Developmental Biology of Growth Factor Modulation by Heparan Sulfate
Heparan sulfate proteoglycans play essential roles in the biological function of complex tissues. In particular, mutations in the biosynthesis of these structurally heterogeneous glycoproteins are associated with developmental defects attributable to alterations in the normal function of specific growth factors and morphogens. To elucidate the molecular mechanisms of these functions we have generated mice bearing a loss of function mutation of one heparan sulfate proteoglycan, glypican-3, and have studied the biology of the resulting developmental abnormalities in these animals. Our studies have discovered defects in skeletal patterning resulting from alterations in bone morphogenetic protein (BMP) signaling (Paine-Saunders et al., Dev Biol 2000), which has lead further to the identification of a novel role for heparan sulfate in modulating the cellular localization of the BMP antagonist Noggin (Paine-Saunders et al., J Biol Chem 2002; Viviano et al., J Biol Chem 2004). More recent studies have uncovered a delay in endochondral ossification associated with the loss of glypican-3 function (Viviano et al., Dev Biol 2005). This has proven to be the result of a defect in the differentiation of osteoclasts from hematopoietic precursors, and has lead to a new area of investigation into this previously unappreciated role for heparan sulfate in hematopoietic development.

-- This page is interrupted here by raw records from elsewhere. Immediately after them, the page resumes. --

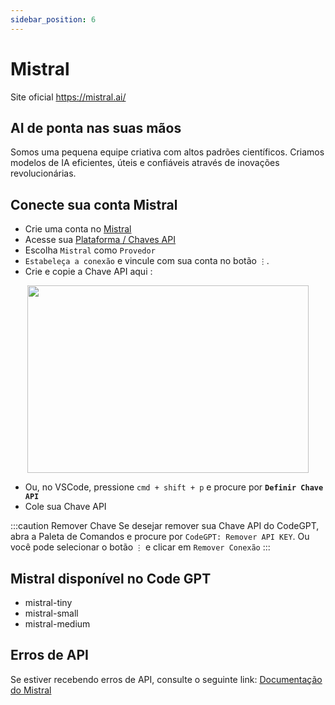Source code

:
 ```yaml
---
sidebar_position: 6
---
```


# Mistral
Site oficial https://mistral.ai/

## AI de ponta nas suas mãos
Somos uma pequena equipe criativa com altos padrões científicos. Criamos modelos de IA eficientes, úteis e confiáveis através de inovações revolucionárias.

## Conecte sua conta Mistral
- Crie uma conta no [Mistral](https://auth.mistral.ai/ui/login)
- Acesse sua [Plataforma / Chaves API](https://console.mistral.ai/users/api-keys/)
- Escolha `Mistral` como `Provedor`
- `Estabeleça a conexão` e vincule com sua conta no botão `⋮`.
- Crie e copie a Chave API aqui :
<p align="center">
      <img width="450" height="300" src="https://github.com/davila7/code-gpt-docs/assets/37567214/bd736fe1-f302-4a2d-a308-3b1ef9dec728" />
</p>
 
- Ou, no VSCode, pressione ```cmd + shift + p``` e procure por **`Definir Chave API`**
- Cole sua Chave API

:::caution Remover Chave
Se desejar remover sua Chave API do CodeGPT, abra a Paleta de Comandos e procure por `CodeGPT: Remover API KEY`. Ou você pode selecionar o botão `⋮` e clicar em `Remover Conexão`
:::

## Mistral disponível no Code GPT
- mistral-tiny
- mistral-small
- mistral-medium

## Erros de API
Se estiver recebendo erros de API, consulte o seguinte link: [Documentação do Mistral](https://docs.mistral.ai/)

Molecular Genetics of Heparan Sulfate Biosynthesis
The post-translational modification of core proteins with heparan sulfate in the Golgi is the result of complex biosynthetic machinery, involving multiple distinct isoenzymes, which act sequentially to modify the nascent carbohydrate chain. The resulting heparan sulfate chains are highly heterogeneous with more than a million potential distinct structural units represented within an eight-sugar sequence of carbohydrate chain. Which, and whether all, of these potential structures are synthesized in vivo is not presently known. What is known, however, is that the structure of heparan sulfate chains is highly regulated in a tissue-specific manner in vivo, and that differentially expressed structures between tissues impart unique functional binding activities to heparan sulfate in those tissues. How this tissue-specific pattern of heparan sulfate biosynthesis is regulated is an unknown but important element towards understanding the biology of heparan sulfate proteoglycans. We have initiated studies using zebrafish as a model organism to understand the molecular genetics of the regulation of heparan sulfate biosynthesis in vivo.

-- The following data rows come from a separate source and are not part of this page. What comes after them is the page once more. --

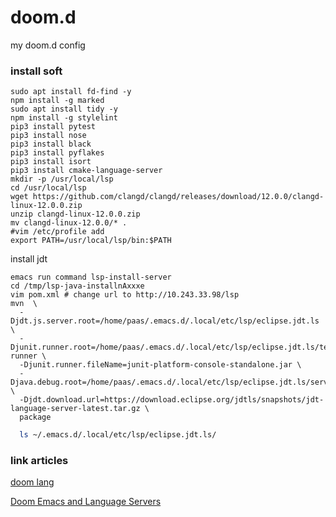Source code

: 
# doom.d
my doom.d  config
### install soft
```shell
sudo apt install fd-find -y
npm install -g marked
sudo apt install tidy -y
npm install -g stylelint
pip3 install pytest
pip3 install nose
pip3 install black
pip3 install pyflakes
pip3 install isort
pip3 install cmake-language-server
mkdir -p /usr/local/lsp
cd /usr/local/lsp
wget https://github.com/clangd/clangd/releases/download/12.0.0/clangd-linux-12.0.0.zip
unzip clangd-linux-12.0.0.zip
mv clangd-linux-12.0.0/* .
#vim /etc/profile add
export PATH=/usr/local/lsp/bin:$PATH
```
install jdt
```
emacs run command lsp-install-server
cd /tmp/lsp-java-installnAxxxe
vim pom.xml # change url to http://10.243.33.98/lsp
mvn  \
  -Djdt.js.server.root=/home/paas/.emacs.d/.local/etc/lsp/eclipse.jdt.ls \
  -Djunit.runner.root=/home/paas/.emacs.d/.local/etc/lsp/eclipse.jdt.ls/test-runner \
  -Djunit.runner.fileName=junit-platform-console-standalone.jar \
  -Djava.debug.root=/home/paas/.emacs.d/.local/etc/lsp/eclipse.jdt.ls/server/bundles \
  -Djdt.download.url=https://download.eclipse.org/jdtls/snapshots/jdt-language-server-latest.tar.gz \
  package
```
```bash
  ls ~/.emacs.d/.local/etc/lsp/eclipse.jdt.ls/
```

### link articles
[doom lang](https://github.com/hlissner/doom-emacs/tree/master/modules/lang)

[Doom Emacs and Language Servers](https://rgoswami.me/posts/emacs-lang-servers/)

Roles of Heparan Sulfate in Human Disease
Simpson Golabi Behmel Syndrome (SGBS) is a complex congenital overgrowth syndrome with features that include macroglossia, macrosomia, renal and skeletal abnormalities as well as an increased risk of embryonal cancers (Saunders et al. Glypican-3: Simpson-Golabi-Behmel syndrome :In Molecular Basis of Inborn Errors of Development, Oxford University Press, New York, 2004). Most cases of SGBS appear to arise as a result of either deletions or point mutations within the glypican-3 (GPC3) gene at Xq26, one member of a multigene family encoding for at least six distinct glycosylphophatidylinositol-linked cell surface heparan sulfate proteoglycans. As discussed above, molecular genetic approaches in model organisms are leading to important discoveries about the functions of these molecules in growth factor signaling, which in-turn are providing important insights into the molecular basis of SGBS in humans. Despite these advances, there remains a paucity of information about the natural history of SGBS, optimal medical management strategies, and whether select mutations influence the SGBS phenotype and risk of cancer. To this end an International SGBS Registry (http://peds.wus tl.edu/hemonc/clinical/#sgbs) has been created and is being maintained to improve the clinical care and understanding of the pathogenesis of SGBS. Using an integrated approach employing epidemiology, molecular genetic characterization of specific GPC3 mutations, and the use of model organisms should rapidly expand the understanding of this complex disorder.